**Task instructions:**
Your response should be the lines from the one holding "count p n = join <$> replicateM n p" to the last line of the data below, copied exactly and with no additions.

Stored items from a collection
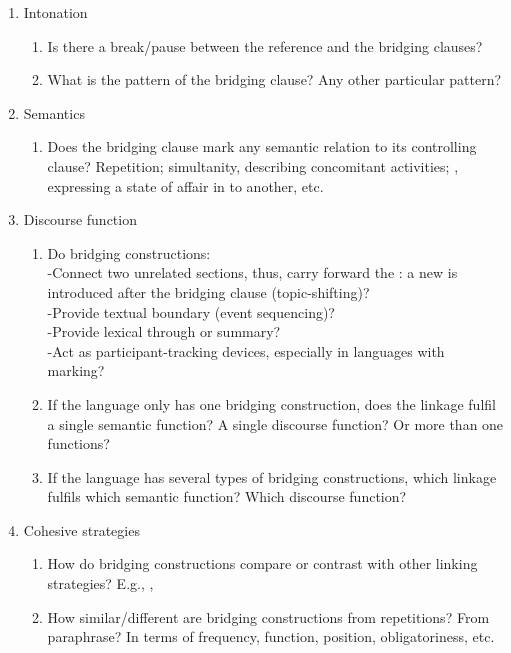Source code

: \documentclass[output=paper]{LSP/langsci}
\begin{document}
\begin{enumerate}
\item  Intonation
\begin{enumerate}
\item  Is there a break/pause between the reference and the bridging clauses? 
\item  What is the  pattern of the bridging clause? Any other particular  pattern?
\end{enumerate}

\item   Semantics
\begin{enumerate}
\item Does the bridging clause mark any semantic relation to its controlling clause? Repetition; simultanity, describing concomitant activities; , expressing a state of affair in  to another, etc.
\end{enumerate}

\item   Discourse function 
\begin{enumerate}
\item  Do bridging constructions: \\
-Connect two unrelated sections, thus, carry forward the : a new  is introduced after the bridging clause (topic-shifting)?\\
-Provide textual boundary (event sequencing)?\\
-Provide lexical  through  or summary?\\
-Act as participant-tracking devices, especially in languages with  marking? 
\item  If the language only has one bridging construction, does the linkage fulfil a single semantic function? A single discourse function? Or more than one functions?
\item  If the language has several types of bridging constructions, which linkage fulfils which semantic function? Which discourse function?
\end{enumerate}

\item   Cohesive strategies
\begin{enumerate}
\item How do bridging constructions compare or contrast with other linking strategies? 
E.g., ,  
\item  How similar/different are bridging constructions from repetitions? From paraphrase?
In terms of frequency, function, position, obligatoriness, etc.
\end{enumerate}


\end{enumerate}
\end{document}
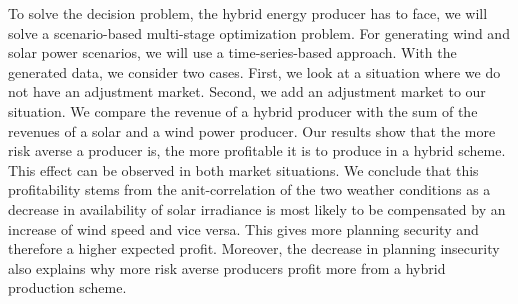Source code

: To solve the  decision problem, the hybrid energy producer has to face, we will solve a scenario-based multi-stage optimization problem. For generating wind and solar power scenarios, we will use a time-series-based approach. With the generated data, we consider two cases. First, we look at a situation where we do not have an adjustment market. Second, we add an adjustment market to our situation. We compare the revenue of a hybrid producer with the sum of the revenues of a solar and a wind power producer. Our results show that the more risk averse a producer is, the more profitable it is to produce in a hybrid scheme. This effect can be observed in both market situations. We conclude that this profitability stems from the anit-correlation of the two weather conditions as a decrease in availability of solar irradiance is most likely to be compensated by an increase of wind speed and vice versa. This gives more planning security and therefore a higher expected profit. Moreover, the decrease in planning insecurity also explains why more risk averse producers profit more from a hybrid production scheme.  
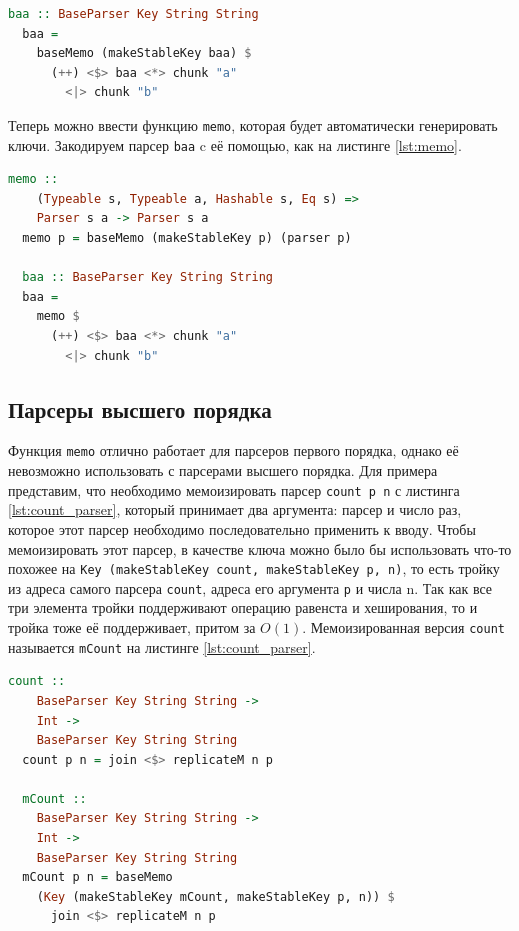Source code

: \documentclass[times]{itmo-student-thesis}
\begin{document}
\begin{lstlisting}[language=Haskell,float=!h,caption={Пример использования makeStableKey},label={lst:makeStableKey_example}]
  baa :: BaseParser Key String String
  baa =
    baseMemo (makeStableKey baa) $
      (++) <$> baa <*> chunk "a"
        <|> chunk "b"
\end{lstlisting}

Теперь можно ввести функцию \lstinline{memo}, которая будет автоматически генерировать ключи. Закодируем парсер \lstinline{baa} c её
помощью, как на листинге \ref{lst:memo}.

\begin{lstlisting}[language=Haskell,float=!h,caption={Memo с автоматическим ключом},label={lst:memo}]
  memo :: 
    (Typeable s, Typeable a, Hashable s, Eq s) => 
    Parser s a -> Parser s a
  memo p = baseMemo (makeStableKey p) (parser p)

  baa :: BaseParser Key String String
  baa =
    memo $
      (++) <$> baa <*> chunk "a"
        <|> chunk "b"
\end{lstlisting}

\subsection{Парсеры высшего порядка}

Функция \lstinline{memo} отлично работает для парсеров первого порядка, однако её невозможно использовать с
парсерами высшего порядка. Для примера представим, что необходимо мемоизировать парсер
\lstinline{count p n} с листинга \ref{lst:count_parser}, который  принимает два аргумента: парсер и число раз,
которое этот парсер необходимо последовательно применить к вводу. Чтобы мемоизировать этот парсер, в качестве ключа
можно было бы использовать что-то похожее на \lstinline{Key (makeStableKey count, makeStableKey p, n)}, то есть тройку из
адреса самого парсера \lstinline{count}, адреса его аргумента \lstinline{p} и числа n. Так как все три элемента тройки поддерживают
операцию равенста и хеширования, то и тройка тоже её поддерживает, притом за $O(1)$. Мемоизированная версия \lstinline{count} называется \lstinline{mCount}
на листинге \ref{lst:count_parser}.

\begin{lstlisting}[language=Haskell,float=!h,caption={Парсер высшего порядка count},label={lst:count_parser}]
  count :: 
    BaseParser Key String String -> 
    Int -> 
    BaseParser Key String String
  count p n = join <$> replicateM n p

  mCount :: 
    BaseParser Key String String -> 
    Int -> 
    BaseParser Key String String
  mCount p n = baseMemo 
    (Key (makeStableKey mCount, makeStableKey p, n)) $ 
      join <$> replicateM n p
\end{lstlisting}
\end{document}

**Exercise result:**
  count p n = join <$> replicateM n p

  mCount :: 
    BaseParser Key String String -> 
    Int -> 
    BaseParser Key String String
  mCount p n = baseMemo 
    (Key (makeStableKey mCount, makeStableKey p, n)) $ 
      join <$> replicateM n p
\end{lstlisting}
\end{document}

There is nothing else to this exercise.